Cependant l'heure de l'almuerzo [ Déjeuner. ] de Biassou était venue. On apporta devant le mariscal de campo de sû magestad catolica une grande écaille de tortue dans laquelle fumait une espèce d'olla podrida, abondamment assaisonnée de tranches de lard, où la chair de tortue remplaçait le carnera [ L'agneau. ], et la patate les garganzas [ Les pois chiches. ]. Un énorme chou caraïbe flottait à la surface de ce puchero. Des deux côtés de l'écaille, qui servait à la fois de marmite et de soupière, étaient deux coupes d'écorce de coco pleines de raisins secs, de sandias [ Melons d'eau. ], d'ignames et de figues ; c'était le postre [ Dessert. ]. Un pain de maïs et une outre de vin goudronné complétaient l'appareil du festin. Biassou tira de sa poche quelques gousses d'ail et en frotta lui-même le pain ; puis, sans même faire enlever le cadavre palpitant couché devant ses yeux, il se mit à manger, et invita Rigaud à en faire autant. L'appétit de Biassou avait quelque chose d'effrayant.

L'obi ne partagea point leur repas. Je compris que, comme tous ses pareils, il ne mangeait jamais en public, afin de faire croire aux nègres qu'il était d'une essence surnaturelle, et qu'il vivait sans nourriture.

Tout en déjeunant, Biassou ordonna à un aide de camp de faire commencer la revue, et les bandes se mirent à défiler en bon ordre devant la grotte. Les noirs du Morne-Rouge passèrent les premiers ; ils étaient environ quatre mille divisés en petits pelotons serrés que conduisaient des chefs ornés, comme je l'ai déjà dit, de caleçons ou de ceintures écarlates. Ces noirs, presque tous grands et forts, portaient des fusils, des haches et des sabres ; un grand nombre d'entre eux avaient des arcs, des flèches et des zagaies, qu'ils s'étaient forgés à défaut d'autres armes. Ils n'avaient point de drapeau, et marchaient en silence d'un air consterné.

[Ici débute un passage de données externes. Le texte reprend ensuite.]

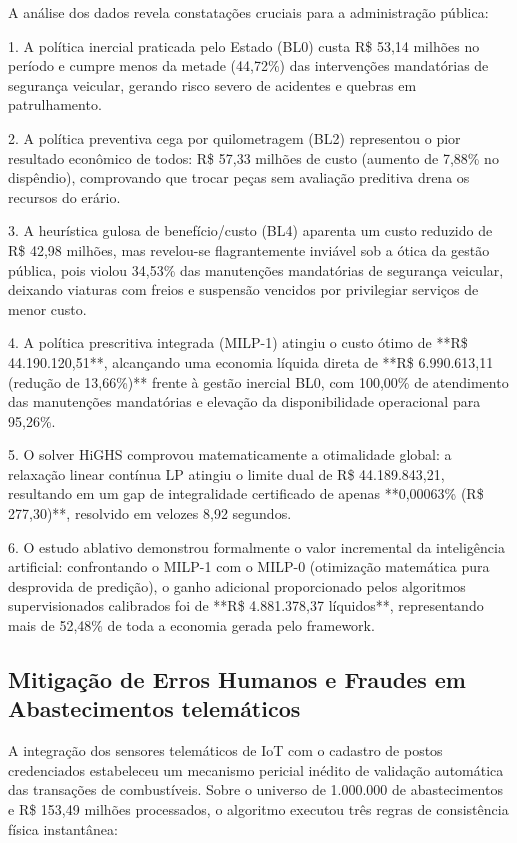 \documentclass[12pt,a4paper]{article}
\begin{document}
A análise dos dados revela constatações cruciais para a administração pública:

1. A política inercial praticada pelo Estado (BL0) custa R\$ 53,14 milhões no período e cumpre menos da metade (44,72\%) das intervenções mandatórias de segurança veicular, gerando risco severo de acidentes e quebras em patrulhamento.

2. A política preventiva cega por quilometragem (BL2) representou o pior resultado econômico de todos: R\$ 57,33 milhões de custo (aumento de 7,88\% no dispêndio), comprovando que trocar peças sem avaliação preditiva drena os recursos do erário.

3. A heurística gulosa de benefício/custo (BL4) aparenta um custo reduzido de R\$ 42,98 milhões, mas revelou-se flagrantemente inviável sob a ótica da gestão pública, pois violou 34,53\% das manutenções mandatórias de segurança veicular, deixando viaturas com freios e suspensão vencidos por privilegiar serviços de menor custo.

4. A política prescritiva integrada (MILP-1) atingiu o custo ótimo de **R\$ 44.190.120,51**, alcançando uma economia líquida direta de **R\$ 6.990.613,11 (redução de 13,66\%)** frente à gestão inercial BL0, com 100,00\% de atendimento das manutenções mandatórias e elevação da disponibilidade operacional para 95,26\%.

5. O solver HiGHS comprovou matematicamente a otimalidade global: a relaxação linear contínua LP atingiu o limite dual de R\$ 44.189.843,21, resultando em um gap de integralidade certificado de apenas **0,00063\% (R\$ 277,30)**, resolvido em velozes 8,92 segundos.

6. O estudo ablativo demonstrou formalmente o valor incremental da inteligência artificial: confrontando o MILP-1 com o MILP-0 (otimização matemática pura desprovida de predição), o ganho adicional proporcionado pelos algoritmos supervisionados calibrados foi de **R\$ 4.881.378,37 líquidos**, representando mais de 52,48\% de toda a economia gerada pelo framework.


\subsection{Mitigação de Erros Humanos e Fraudes em Abastecimentos telemáticos}

A integração dos sensores telemáticos de IoT com o cadastro de postos credenciados estabeleceu um mecanismo pericial inédito de validação automática das transações de combustíveis. Sobre o universo de 1.000.000 de abastecimentos e R\$ 153,49 milhões processados, o algoritmo executou três regras de consistência física instantânea:
\end{document}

Eu voyant défiler cette horde, Biassou se pencha à l'oreille de Rigaud, et lui dit en français :

- Quand donc la mitraille de Blanchelande et de Rouvray me débarrassera-t-elle de ces bandits du Morne-Rouge ? Je les hais ; ce sont presque tous des congos ! Et puis ils ne savent tuer que dans le combat ; ils suivaient l'exemple de leur chef imbécile, de leur idole Bug-Jargal, jeune fou qui voulait faire le généreux et le magnanime. Vous ne le connaissez pas, Rigaud ? Vous ne le connaîtrez jamais, je l'espère. Les blancs l'ont fait prisonnier, et ils me délivreront de lui comme ils m'ont délivré de Boukmann.

- A propos de Boukmann, répondit Rigaud, voici les noirs marrons de Macaya qui passent, et je vois dans leurs rangs le nègre que Jean-François vous a envoyé pour vous annoncer la mort de Boukmann. Savez-vous bien que cet homme pourrait détruire tout l'effet des prophéties de l'obi sur la fin de ce chef, s'il disait qu'on l'a arrêté pendant une demi-heure aux avant-postes, et qu'il m'avait confié sa nouvelle avant l'instant où vous l'avez fait appeler ?

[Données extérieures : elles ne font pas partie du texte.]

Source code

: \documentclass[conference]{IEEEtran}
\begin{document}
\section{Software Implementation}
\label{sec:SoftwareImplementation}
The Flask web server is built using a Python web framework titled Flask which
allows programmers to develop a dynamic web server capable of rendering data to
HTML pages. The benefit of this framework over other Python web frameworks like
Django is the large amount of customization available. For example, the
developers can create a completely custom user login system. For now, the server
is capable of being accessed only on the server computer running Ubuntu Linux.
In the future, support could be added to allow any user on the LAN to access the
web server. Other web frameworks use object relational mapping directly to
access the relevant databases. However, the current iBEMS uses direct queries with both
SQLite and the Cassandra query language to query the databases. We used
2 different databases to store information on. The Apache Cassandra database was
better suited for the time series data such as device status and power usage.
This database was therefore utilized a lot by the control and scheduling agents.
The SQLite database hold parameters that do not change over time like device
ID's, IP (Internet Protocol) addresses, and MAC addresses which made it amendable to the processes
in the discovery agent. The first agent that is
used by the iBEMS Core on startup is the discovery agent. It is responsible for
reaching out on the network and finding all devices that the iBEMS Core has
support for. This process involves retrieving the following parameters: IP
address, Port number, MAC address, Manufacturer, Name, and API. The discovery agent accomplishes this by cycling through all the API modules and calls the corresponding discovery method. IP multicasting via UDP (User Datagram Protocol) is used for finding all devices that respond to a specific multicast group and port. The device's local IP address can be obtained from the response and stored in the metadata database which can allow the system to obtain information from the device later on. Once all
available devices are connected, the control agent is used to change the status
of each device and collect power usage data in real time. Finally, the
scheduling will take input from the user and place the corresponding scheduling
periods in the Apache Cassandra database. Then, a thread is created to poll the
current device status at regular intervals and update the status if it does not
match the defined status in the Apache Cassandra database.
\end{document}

- Diabolo ! dit Biassou. vous avez raison, mon cher ; il faut fermer la bouche à cet homme-là. Attendez !

Alors, élevant la voix :

- Macaya ! cria-t-il.

Le chef des nègres marrons s'approcha, et présenta son tromblon au col évasé en signe de respect.

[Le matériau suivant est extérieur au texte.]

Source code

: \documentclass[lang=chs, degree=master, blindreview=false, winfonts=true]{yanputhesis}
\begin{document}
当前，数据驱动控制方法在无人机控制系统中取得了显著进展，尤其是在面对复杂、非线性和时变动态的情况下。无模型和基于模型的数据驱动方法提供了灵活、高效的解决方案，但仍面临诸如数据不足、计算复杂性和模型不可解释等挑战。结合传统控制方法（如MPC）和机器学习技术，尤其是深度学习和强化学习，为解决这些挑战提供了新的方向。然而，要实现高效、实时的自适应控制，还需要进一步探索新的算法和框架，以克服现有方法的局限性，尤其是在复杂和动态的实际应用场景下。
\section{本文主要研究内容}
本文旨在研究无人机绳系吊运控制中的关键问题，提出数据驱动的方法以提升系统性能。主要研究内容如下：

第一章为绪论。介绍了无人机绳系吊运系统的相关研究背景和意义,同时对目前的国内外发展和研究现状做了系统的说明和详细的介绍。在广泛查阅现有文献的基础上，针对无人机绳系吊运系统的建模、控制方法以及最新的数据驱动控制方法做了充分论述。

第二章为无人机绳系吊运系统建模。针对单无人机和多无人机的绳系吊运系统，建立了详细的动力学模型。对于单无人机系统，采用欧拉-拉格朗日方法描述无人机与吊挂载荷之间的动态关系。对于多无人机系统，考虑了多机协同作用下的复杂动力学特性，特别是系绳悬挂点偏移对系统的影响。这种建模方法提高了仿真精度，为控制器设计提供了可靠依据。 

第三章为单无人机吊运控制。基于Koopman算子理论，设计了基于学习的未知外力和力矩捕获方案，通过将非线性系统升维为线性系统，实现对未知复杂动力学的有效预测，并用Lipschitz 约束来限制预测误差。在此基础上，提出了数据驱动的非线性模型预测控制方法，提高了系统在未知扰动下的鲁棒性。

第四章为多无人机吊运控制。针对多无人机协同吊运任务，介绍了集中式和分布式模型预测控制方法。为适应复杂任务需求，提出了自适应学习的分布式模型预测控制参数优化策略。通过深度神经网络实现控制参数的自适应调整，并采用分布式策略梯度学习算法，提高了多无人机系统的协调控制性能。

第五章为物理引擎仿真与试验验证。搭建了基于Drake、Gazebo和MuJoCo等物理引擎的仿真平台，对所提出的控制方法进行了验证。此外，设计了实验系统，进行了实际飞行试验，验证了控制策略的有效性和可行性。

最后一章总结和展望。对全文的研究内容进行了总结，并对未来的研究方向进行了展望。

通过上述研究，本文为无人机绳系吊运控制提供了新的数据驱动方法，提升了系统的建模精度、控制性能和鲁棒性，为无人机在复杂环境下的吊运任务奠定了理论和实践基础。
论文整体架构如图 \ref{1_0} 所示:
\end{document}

- Faites sortir de vos rangs, reprit Biassou, ce noir que j'y vois là-bas, et qui ne doit pas en faire partie.

C'était le messager de Jean-François. Macaya l'amena au généralissime, dont le visage prit subitement cette expression de colère qu'il savait si bien simuler.

- Qui es-tu ? demanda-t-il au nègre interdit.

- Notre général, je suis un noir.

- Caramba ! je le vois bien ! Mais comment t'appelles-tu ?

- Mon nom de guerre est Vavelan ; mon patron chez les bienheureux est saint Sabas, diacre et martyr, dont la fête viendra le vingtième jour avant la nativité de Notre-Seigneur.

Biassou l'interrompit :

- De quel front oses-tu te présenter à la parade, au milieu des espingoles luisantes et des baudriers blancs, avec ton sabre sans fourreau, ton caleçon déchiré, tes pieds couverts de boue ?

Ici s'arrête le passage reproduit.